== Segment start ==
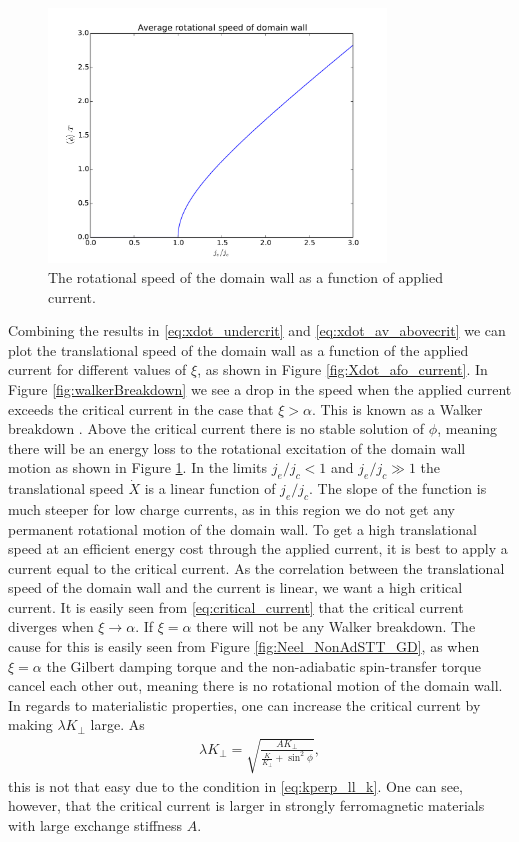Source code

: \documentclass[12pt, a4paper]{article}		%
\numberwithin{equation}{section}
\begin{document}
\begin{figure}[h!]
\begin{center}
\includegraphics[width=0.8\textwidth]{Figures/criticalCurrentPhidot.pdf} 
\caption{The rotational speed of the domain wall as a function of applied current.}
\label{fig:phidot_afo_current} 
\end{center}
\end{figure}
Combining the results in \eqref{eq:xdot_undercrit} and \eqref{eq:xdot_av_abovecrit} we can plot the translational speed of the domain wall as a function of the applied current for different values of $\xi$, as shown in Figure \ref{fig:Xdot_afo_current}. In Figure \ref{fig:walkerBreakdown} we see a drop in the speed when the applied current exceeds the critical current in the case that $\xi > \alpha$. This is known as a Walker breakdown \cite{SchryerWalker1974}. Above the critical current there is no stable solution of $\phi$, meaning there will be an energy loss to the rotational excitation of the domain wall motion as shown in Figure \ref{fig:phidot_afo_current}. In the limits $j_e/j_c < 1$ and $j_e/j_c \gg 1$ the translational speed $\dot{X}$ is a linear function of $j_e/j_c$. The slope of the function is much steeper for low charge currents, as in this region we do not get any permanent rotational motion of the domain wall. To get a high translational speed at an efficient energy cost through the applied current, it is best to apply a current equal to the critical current. As the correlation between the translational speed of the domain wall and the current is linear, we want a high critical current. It is easily seen from \eqref{eq:critical_current} that the critical current diverges when $\xi \rightarrow \alpha$. If $\xi=\alpha$ there will not be any Walker breakdown. The cause for this is easily seen from Figure \ref{fig:Neel_NonAdSTT_GD}, as when $\xi=\alpha$ the Gilbert damping torque and the non-adiabatic spin-transfer torque cancel each other out, meaning there is no rotational motion of the domain wall. In regards to materialistic properties, one can increase the critical current by making $\lambda K_{\perp}$ large. As 
\begin{align}
\lambda K_{\perp} = \sqrt{\frac{AK_{\perp}}{\frac{K}{K_{\perp}}+\sin^2\phi}},
\end{align}
this is not that easy due to the condition in \eqref{eq:kperp_ll_k}. One can see, however, that the critical current is larger in strongly ferromagnetic materials with large exchange stiffness $A$.
\end{document}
== Segment end ==
§ WHAT YOU HAVE TO DO:
How many lines of the records contain the word "begin"? Reply with the number and nothing else.

§ SOLUTION TO THIS PROBLEM:
4